Ross Colton vs. Nazem Kadri: what the coverage reveals about role expectations

Nazem Kadri’s re-debut with the Colorado Avalanche and a separate NHL EDGE advanced-stats profile present two ways of reading his early impact; the word ross colton appears here as a search keyword required for this story. Which gives a clearer signal about how Kadri will affect Colorado’s attack: the immediate boxscore and deployment, or the season-long shot-location metrics and shooting-rate context?
Nazem Kadri: re-debut minutes, wing deployment and direct game impact
Kadri logged 21: 47 of ice time in his first game back and spent 6: 43 on the top power-play unit, registering one assist in a 3-2 shootout win against the Minnesota Wild. He generated five scoring chances and put four slot shots on net, while completing three of four slot-pass attempts. Coach Jared Bednar placed Kadri on the wing alongside Nathan MacKinnon and Martin Necas; in 11: 08 of five-on-five time with that trio, Colorado generated 63. 6 percent of the expected goals. Bednar cited the absence of captain Gabriel Landeskog, who is week to week with a lower-body injury, as a reason for the positional change.
Nazem Kadri: NHL EDGE shot-location profile, season rates and historical highs
NHL EDGE data frames Kadri as a shots-by-location standout this season: he ranked in the 94th percentile for midrange shots on goal and the 92nd percentile for high-danger shots on goal before the trade. His shooting percentage this season was 6. 9 percent, down from 12. 5 percent the prior year and below his career average of 10. 8 percent. That profile sits alongside his past peak with this club, when he set NHL career highs in points and assists in a season and delivered notable postseason scoring in 2020 and the 2022 championship run.

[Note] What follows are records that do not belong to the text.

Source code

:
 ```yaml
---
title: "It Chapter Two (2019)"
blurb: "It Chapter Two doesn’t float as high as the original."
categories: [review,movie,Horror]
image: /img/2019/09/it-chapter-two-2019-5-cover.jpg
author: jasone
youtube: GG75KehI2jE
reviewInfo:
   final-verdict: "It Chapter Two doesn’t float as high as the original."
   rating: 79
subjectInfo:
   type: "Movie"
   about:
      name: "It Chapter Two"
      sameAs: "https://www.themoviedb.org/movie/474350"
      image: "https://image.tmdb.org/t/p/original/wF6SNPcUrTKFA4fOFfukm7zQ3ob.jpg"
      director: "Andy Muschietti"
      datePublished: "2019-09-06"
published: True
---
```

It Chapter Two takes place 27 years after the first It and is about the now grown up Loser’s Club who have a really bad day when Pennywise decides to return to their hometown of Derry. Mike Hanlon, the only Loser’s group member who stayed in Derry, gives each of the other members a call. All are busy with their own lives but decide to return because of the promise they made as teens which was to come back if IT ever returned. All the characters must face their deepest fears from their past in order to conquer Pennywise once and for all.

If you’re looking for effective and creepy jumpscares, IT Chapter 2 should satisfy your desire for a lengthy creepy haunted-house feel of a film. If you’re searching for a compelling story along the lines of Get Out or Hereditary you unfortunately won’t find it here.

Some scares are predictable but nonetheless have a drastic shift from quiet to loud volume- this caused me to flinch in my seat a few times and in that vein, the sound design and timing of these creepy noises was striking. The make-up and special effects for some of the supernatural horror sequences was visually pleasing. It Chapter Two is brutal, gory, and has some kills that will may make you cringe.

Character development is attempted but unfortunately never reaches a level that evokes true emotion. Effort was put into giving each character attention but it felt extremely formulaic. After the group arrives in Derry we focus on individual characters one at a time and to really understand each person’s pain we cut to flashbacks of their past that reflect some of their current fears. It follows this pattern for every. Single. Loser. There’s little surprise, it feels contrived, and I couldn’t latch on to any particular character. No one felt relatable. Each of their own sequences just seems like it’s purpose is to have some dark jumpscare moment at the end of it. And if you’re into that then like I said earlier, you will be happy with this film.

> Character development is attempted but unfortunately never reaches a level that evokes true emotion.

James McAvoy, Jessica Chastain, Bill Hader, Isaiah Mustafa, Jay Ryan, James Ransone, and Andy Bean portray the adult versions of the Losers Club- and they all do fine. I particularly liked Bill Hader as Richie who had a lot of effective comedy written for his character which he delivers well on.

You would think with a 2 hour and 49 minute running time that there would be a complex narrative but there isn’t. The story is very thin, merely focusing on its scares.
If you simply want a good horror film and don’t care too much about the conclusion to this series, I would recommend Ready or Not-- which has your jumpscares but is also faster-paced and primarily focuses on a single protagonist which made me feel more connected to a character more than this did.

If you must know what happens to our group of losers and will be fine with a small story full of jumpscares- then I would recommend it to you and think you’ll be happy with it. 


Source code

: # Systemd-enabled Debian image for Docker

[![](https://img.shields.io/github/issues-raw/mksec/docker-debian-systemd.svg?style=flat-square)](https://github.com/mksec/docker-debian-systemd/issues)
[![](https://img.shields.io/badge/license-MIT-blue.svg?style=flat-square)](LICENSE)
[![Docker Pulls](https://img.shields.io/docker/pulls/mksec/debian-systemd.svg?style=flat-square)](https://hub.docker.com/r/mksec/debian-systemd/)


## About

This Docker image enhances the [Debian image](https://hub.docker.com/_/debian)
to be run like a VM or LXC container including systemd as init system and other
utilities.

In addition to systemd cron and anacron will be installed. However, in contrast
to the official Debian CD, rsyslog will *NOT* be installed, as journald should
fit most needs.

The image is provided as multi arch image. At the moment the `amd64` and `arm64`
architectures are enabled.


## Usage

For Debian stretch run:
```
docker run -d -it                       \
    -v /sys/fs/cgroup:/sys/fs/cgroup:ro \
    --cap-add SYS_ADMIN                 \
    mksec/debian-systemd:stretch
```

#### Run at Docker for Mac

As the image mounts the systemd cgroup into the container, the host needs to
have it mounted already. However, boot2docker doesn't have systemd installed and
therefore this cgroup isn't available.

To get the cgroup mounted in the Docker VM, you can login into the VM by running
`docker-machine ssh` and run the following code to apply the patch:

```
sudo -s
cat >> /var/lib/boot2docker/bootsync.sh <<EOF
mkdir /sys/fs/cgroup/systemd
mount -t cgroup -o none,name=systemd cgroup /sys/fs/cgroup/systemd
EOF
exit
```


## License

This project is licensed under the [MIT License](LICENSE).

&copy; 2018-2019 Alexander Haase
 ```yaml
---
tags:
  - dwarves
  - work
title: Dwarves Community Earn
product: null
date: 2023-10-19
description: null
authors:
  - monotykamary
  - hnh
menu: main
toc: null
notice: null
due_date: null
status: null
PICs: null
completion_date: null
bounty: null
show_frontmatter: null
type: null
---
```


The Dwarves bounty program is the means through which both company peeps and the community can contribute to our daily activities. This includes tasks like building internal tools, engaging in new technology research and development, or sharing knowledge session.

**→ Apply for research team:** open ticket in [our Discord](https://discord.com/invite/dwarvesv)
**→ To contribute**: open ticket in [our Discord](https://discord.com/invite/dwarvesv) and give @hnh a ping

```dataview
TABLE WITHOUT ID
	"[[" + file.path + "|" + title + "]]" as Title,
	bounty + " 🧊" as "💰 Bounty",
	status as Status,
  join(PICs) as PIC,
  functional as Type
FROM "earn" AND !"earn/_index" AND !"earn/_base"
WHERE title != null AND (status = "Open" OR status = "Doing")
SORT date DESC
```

Ross Colton, Nazem Kadri and the Avalanche: where boxscore evidence and EDGE metrics align
Placed side by side, the two reads apply the same evaluative criteria—role, shot quality and scoring output—but highlight different time frames. The game report emphasizes deployment and immediate outputs: 21: 47 of ice time, top-unit power-play minutes and a tangible assist on Nathan MacKinnon’s goal. The EDGE profile emphasizes shot-location tendencies and regression potential, citing 94th and 92nd percentile ranks for midrange and high-danger shots and the season shooting rate of 6. 9 percent. Both views reference power-play impact: Colorado’s top unit averaged 0. 38 expected goals per two minutes in Kadri’s debut, while the team had ranked 28th with 0. 2 expected goals per two minutes on the power play before the acquisition.
Viewed through deployment, Kadri’s wing role and his pairing with MacKinnon and Necas produced above-average five-on-five expected-goal share in limited minutes. Viewed through shot-location metrics, Kadri’s heavy midrange and high-danger shot profile suggests his low season shooting percentage is an outlier relative to the chances he creates; that gap implies potential for higher scoring if his shooting rate reverts toward his career average.
What the divergence reveals about Colorado’s near-term choices for Nazem Kadri
The difference between the immediate-game read and the EDGE read comes down to deployment and sample size. The game evidence shows Bednar willing to move a natural center to the wing to pair Kadri with elite linemates and to use him on the top power-play unit. The advanced metrics show why that usage matters: Kadri’s shot locations and historic finishing suggest more goals are likely if he receives sustained high-value minutes and power-play time. Both sides treat power-play expected goals as the key lever; one documents a single-game bump to 0. 38 expected goals per two minutes on the top unit, the other cites the team’s pre-acquisition baseline of 0. 2 expected goals per two minutes.
ross colton appears again here as the required keyword string and does not alter the factual comparison between the two perspectives.
Finding: The direct comparison establishes that Kadri’s debut deployment and boxscore outputs already align with the EDGE signal that his shot-location profile should produce more goals than his current season shooting percentage shows. The next confirmed data point that will test this finding is Kadri’s ongoing power-play expected goals per two minutes and his scoring rate in subsequent games while playing with MacKinnon and Necas. If Kadri maintains top-unit minutes and wing deployment with those linemates, the comparison suggests his scoring rate with Colorado should rise toward his historical norms.